After locating "5. The segment" in the listing below, copy that line and each one after it exactly, ending with the line that has "8. Former, on-going, and".

[SOURCE RECORDS — start]

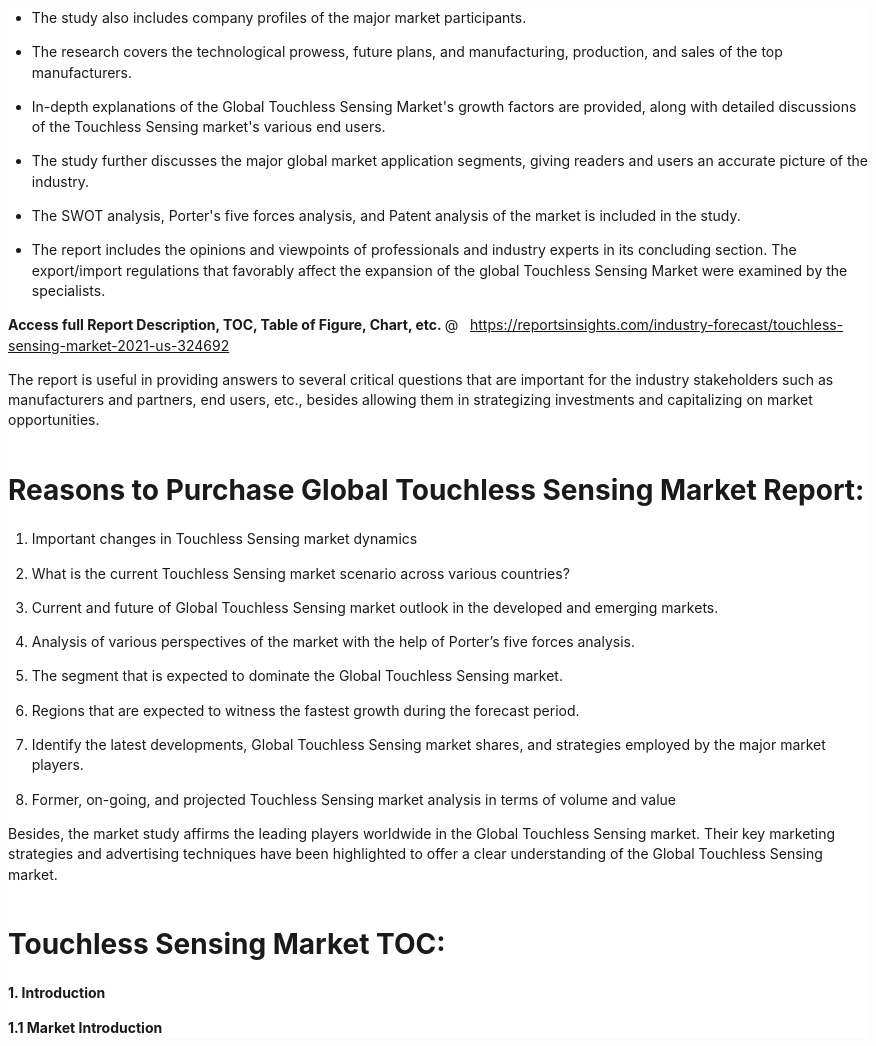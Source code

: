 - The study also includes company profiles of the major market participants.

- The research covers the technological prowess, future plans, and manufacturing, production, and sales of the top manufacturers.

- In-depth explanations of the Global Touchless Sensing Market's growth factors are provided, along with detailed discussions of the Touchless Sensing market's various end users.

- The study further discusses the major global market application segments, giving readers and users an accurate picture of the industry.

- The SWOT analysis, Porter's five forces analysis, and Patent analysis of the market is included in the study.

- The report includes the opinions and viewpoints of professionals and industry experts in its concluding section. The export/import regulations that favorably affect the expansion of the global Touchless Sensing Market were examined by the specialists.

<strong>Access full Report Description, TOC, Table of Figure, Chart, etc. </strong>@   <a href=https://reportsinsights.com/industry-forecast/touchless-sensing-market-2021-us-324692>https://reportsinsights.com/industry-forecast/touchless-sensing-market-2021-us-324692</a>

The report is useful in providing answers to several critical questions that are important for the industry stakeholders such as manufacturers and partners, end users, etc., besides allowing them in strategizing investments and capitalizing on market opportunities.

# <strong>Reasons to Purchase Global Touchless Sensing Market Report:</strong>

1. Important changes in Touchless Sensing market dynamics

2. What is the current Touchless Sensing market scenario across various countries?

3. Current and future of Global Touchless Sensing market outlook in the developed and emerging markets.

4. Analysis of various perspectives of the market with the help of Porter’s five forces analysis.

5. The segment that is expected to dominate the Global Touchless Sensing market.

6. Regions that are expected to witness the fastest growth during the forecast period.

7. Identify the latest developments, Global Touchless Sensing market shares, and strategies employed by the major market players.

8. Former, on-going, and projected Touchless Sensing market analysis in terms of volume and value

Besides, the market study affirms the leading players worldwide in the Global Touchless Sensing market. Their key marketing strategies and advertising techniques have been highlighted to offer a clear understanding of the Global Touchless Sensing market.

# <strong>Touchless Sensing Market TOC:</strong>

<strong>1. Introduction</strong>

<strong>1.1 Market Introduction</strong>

[SOURCE RECORDS — finish]

** EXERCISE RESPONSE **
5. The segment that is expected to dominate the Global Touchless Sensing market.

6. Regions that are expected to witness the fastest growth during the forecast period.

7. Identify the latest developments, Global Touchless Sensing market shares, and strategies employed by the major market players.

8. Former, on-going, and projected Touchless Sensing market analysis in terms of volume and value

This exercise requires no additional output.